Ces vingt-cinq tableaux ont pour sujet les observations apparemment
très simples d'un narrateur (une narratrice dans l'un
des récits), qui décrit à travers un
regard naïf ses impressions de promeneur aux différents
moments du jour, les charmes d'un parcours en tramway, ou
encore ses souvenirs d'une étrange femme millionnaire.
Des méditations créent une atmosphère
de demi-rêve où le narrateur, dans un état
de grande réceptivité au monde et à la
beauté, fait partager des sensations d'une intense
pureté : "Je laissai
pénétrer en moi le dimanche et son chant de
cloches cher à mon cur, ces flots de musique
comme ruisselant du ciel, ce glissement montant et descendant.
Je baignais dans les délices que je m'étais
ménagées en écoutant avec attention cette
harmonie immuable et éternellement belle"
(Dimanche). Mais cette extrême attention à la
nature et aux autres, le souci de décrire ce sentiment
d'appartenance au monde laissent toutefois présager
des moments d'une profonde solitude.
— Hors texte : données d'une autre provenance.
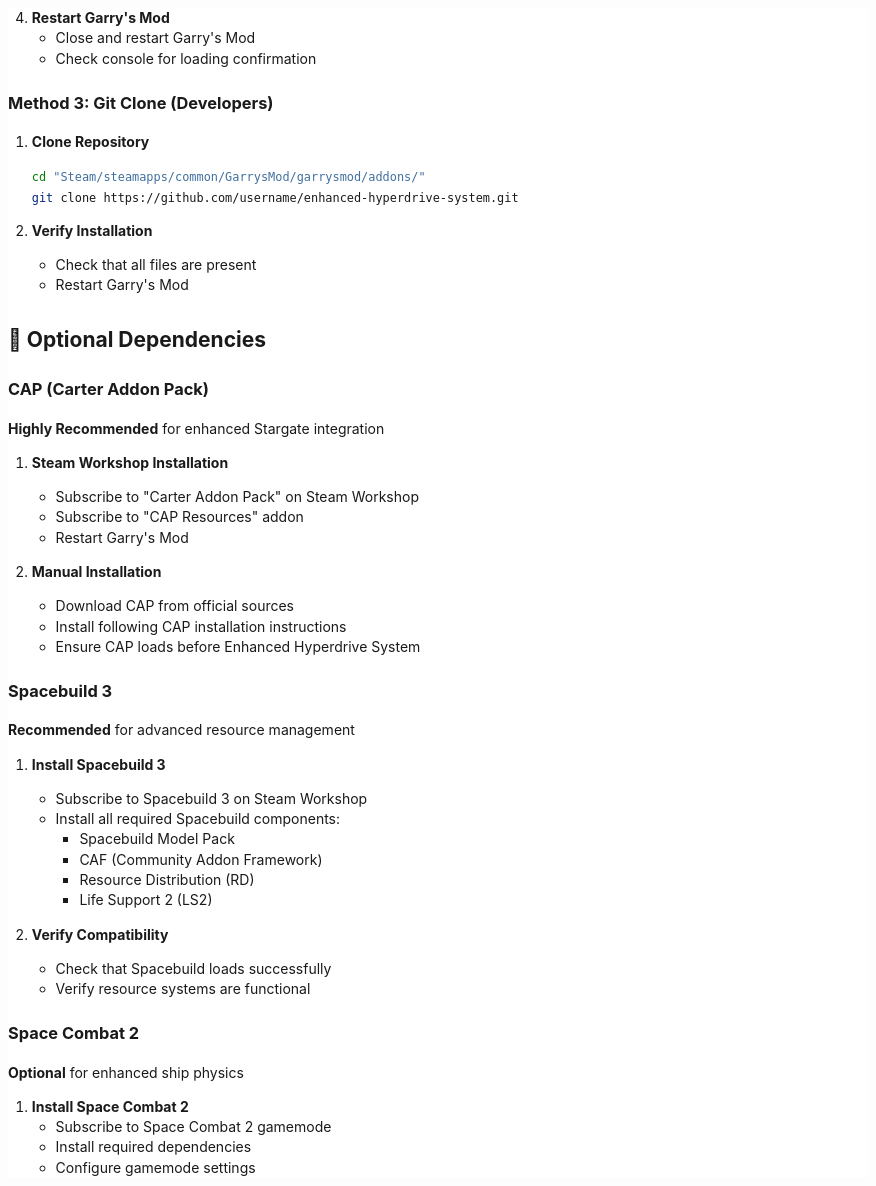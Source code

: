 4. **Restart Garry's Mod**
   - Close and restart Garry's Mod
   - Check console for loading confirmation

### Method 3: Git Clone (Developers)

1. **Clone Repository**
   ```bash
   cd "Steam/steamapps/common/GarrysMod/garrysmod/addons/"
   git clone https://github.com/username/enhanced-hyperdrive-system.git
   ```

2. **Verify Installation**
   - Check that all files are present
   - Restart Garry's Mod

## 🔌 Optional Dependencies

### CAP (Carter Addon Pack)
**Highly Recommended** for enhanced Stargate integration

1. **Steam Workshop Installation**
   - Subscribe to "Carter Addon Pack" on Steam Workshop
   - Subscribe to "CAP Resources" addon
   - Restart Garry's Mod

2. **Manual Installation**
   - Download CAP from official sources
   - Install following CAP installation instructions
   - Ensure CAP loads before Enhanced Hyperdrive System

### Spacebuild 3
**Recommended** for advanced resource management

1. **Install Spacebuild 3**
   - Subscribe to Spacebuild 3 on Steam Workshop
   - Install all required Spacebuild components:
     - Spacebuild Model Pack
     - CAF (Community Addon Framework)
     - Resource Distribution (RD)
     - Life Support 2 (LS2)

2. **Verify Compatibility**
   - Check that Spacebuild loads successfully
   - Verify resource systems are functional

### Space Combat 2
**Optional** for enhanced ship physics

1. **Install Space Combat 2**
   - Subscribe to Space Combat 2 gamemode
   - Install required dependencies
   - Configure gamemode settings
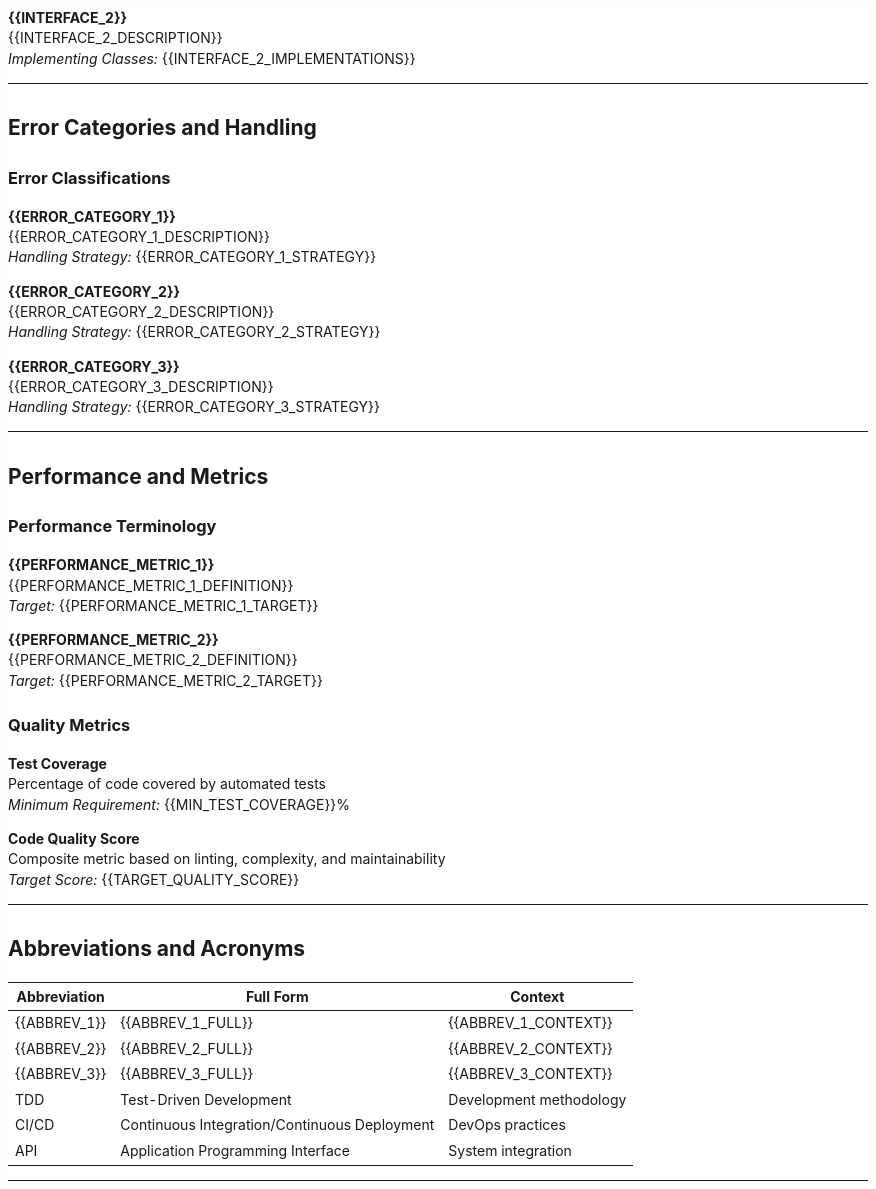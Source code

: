 **{{INTERFACE_2}}**  
{{INTERFACE_2_DESCRIPTION}}  
*Implementing Classes:* {{INTERFACE_2_IMPLEMENTATIONS}}

---

## Error Categories and Handling

### Error Classifications

**{{ERROR_CATEGORY_1}}**  
{{ERROR_CATEGORY_1_DESCRIPTION}}  
*Handling Strategy:* {{ERROR_CATEGORY_1_STRATEGY}}

**{{ERROR_CATEGORY_2}}**  
{{ERROR_CATEGORY_2_DESCRIPTION}}  
*Handling Strategy:* {{ERROR_CATEGORY_2_STRATEGY}}

**{{ERROR_CATEGORY_3}}**  
{{ERROR_CATEGORY_3_DESCRIPTION}}  
*Handling Strategy:* {{ERROR_CATEGORY_3_STRATEGY}}

---

## Performance and Metrics

### Performance Terminology

**{{PERFORMANCE_METRIC_1}}**  
{{PERFORMANCE_METRIC_1_DEFINITION}}  
*Target:* {{PERFORMANCE_METRIC_1_TARGET}}

**{{PERFORMANCE_METRIC_2}}**  
{{PERFORMANCE_METRIC_2_DEFINITION}}  
*Target:* {{PERFORMANCE_METRIC_2_TARGET}}

### Quality Metrics

**Test Coverage**  
Percentage of code covered by automated tests  
*Minimum Requirement:* {{MIN_TEST_COVERAGE}}%

**Code Quality Score**  
Composite metric based on linting, complexity, and maintainability  
*Target Score:* {{TARGET_QUALITY_SCORE}}

---

## Abbreviations and Acronyms

| Abbreviation | Full Form | Context |
|--------------|-----------|---------|
| {{ABBREV_1}} | {{ABBREV_1_FULL}} | {{ABBREV_1_CONTEXT}} |
| {{ABBREV_2}} | {{ABBREV_2_FULL}} | {{ABBREV_2_CONTEXT}} |
| {{ABBREV_3}} | {{ABBREV_3_FULL}} | {{ABBREV_3_CONTEXT}} |
| TDD | Test-Driven Development | Development methodology |
| CI/CD | Continuous Integration/Continuous Deployment | DevOps practices |
| API | Application Programming Interface | System integration |

---
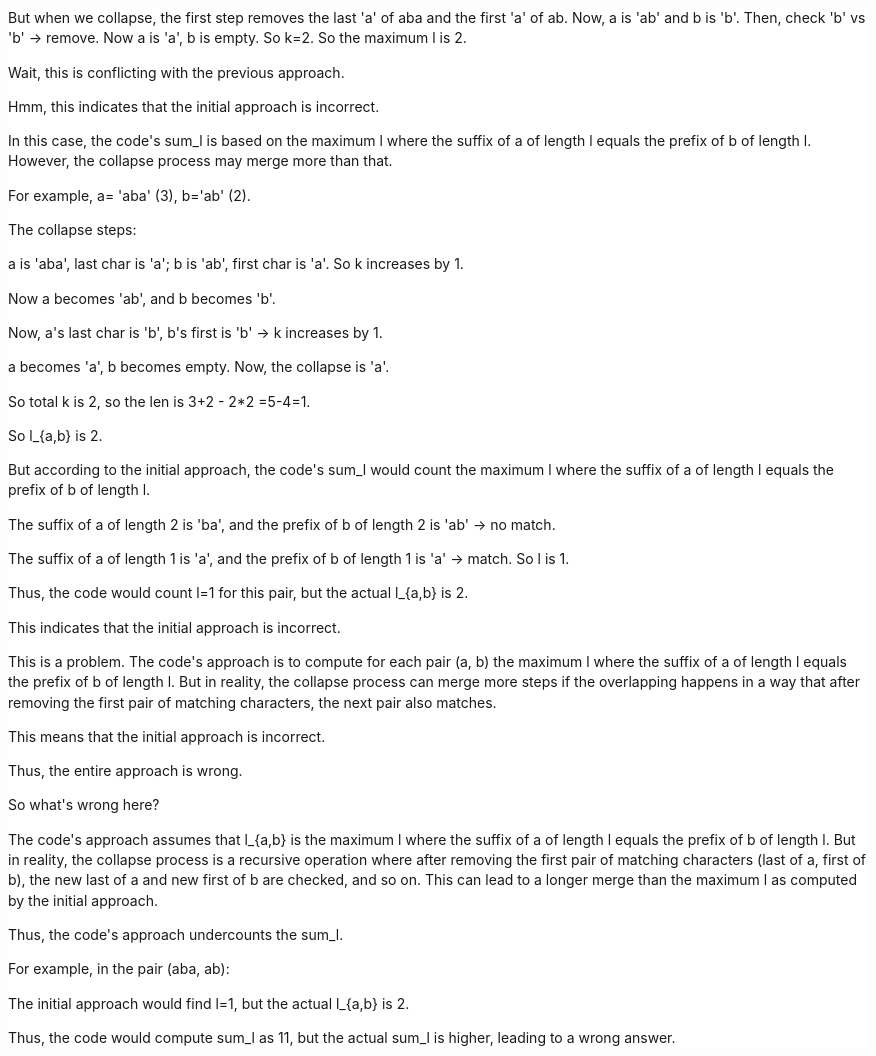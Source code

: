 But when we collapse, the first step removes the last 'a' of aba and the first 'a' of ab. Now, a is 'ab' and b is 'b'. Then, check 'b' vs 'b' → remove. Now a is 'a', b is empty. So k=2. So the maximum l is 2.

Wait, this is conflicting with the previous approach.

Hmm, this indicates that the initial approach is incorrect.

In this case, the code's sum_l is based on the maximum l where the suffix of a of length l equals the prefix of b of length l. However, the collapse process may merge more than that.

For example, a= 'aba' (3), b='ab' (2).

The collapse steps:

a is 'aba', last char is 'a'; b is 'ab', first char is 'a'. So k increases by 1.

Now a becomes 'ab', and b becomes 'b'.

Now, a's last char is 'b', b's first is 'b' → k increases by 1.

a becomes 'a', b becomes empty. Now, the collapse is 'a'.

So total k is 2, so the len is 3+2 - 2*2 =5-4=1.

So l_{a,b} is 2.

But according to the initial approach, the code's sum_l would count the maximum l where the suffix of a of length l equals the prefix of b of length l.

The suffix of a of length 2 is 'ba', and the prefix of b of length 2 is 'ab' → no match.

The suffix of a of length 1 is 'a', and the prefix of b of length 1 is 'a' → match. So l is 1.

Thus, the code would count l=1 for this pair, but the actual l_{a,b} is 2.

This indicates that the initial approach is incorrect.

This is a problem. The code's approach is to compute for each pair (a, b) the maximum l where the suffix of a of length l equals the prefix of b of length l. But in reality, the collapse process can merge more steps if the overlapping happens in a way that after removing the first pair of matching characters, the next pair also matches.

This means that the initial approach is incorrect.

Thus, the entire approach is wrong.

So what's wrong here?

The code's approach assumes that l_{a,b} is the maximum l where the suffix of a of length l equals the prefix of b of length l. But in reality, the collapse process is a recursive operation where after removing the first pair of matching characters (last of a, first of b), the new last of a and new first of b are checked, and so on. This can lead to a longer merge than the maximum l as computed by the initial approach.

Thus, the code's approach undercounts the sum_l.

For example, in the pair (aba, ab):

The initial approach would find l=1, but the actual l_{a,b} is 2.

Thus, the code would compute sum_l as 11, but the actual sum_l is higher, leading to a wrong answer.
Ces proses témoignent
d'une grande unité de style: le ton est souvent contemplatif,
à la fois intime et distant, et traduit également
le souci de gagner la complicité du lecteur : "Et
deux petits garçons pauvres de la ruelle du Bas, serait-ce
peut-être trop peu de choses pour retenir l'attention
de l'honorable lecteur ? Il ne me semble pas, car je tiens
tous ceux qui lisent ces lignes pour des êtres aimables
et chaleureux" (La ruelle du Bas)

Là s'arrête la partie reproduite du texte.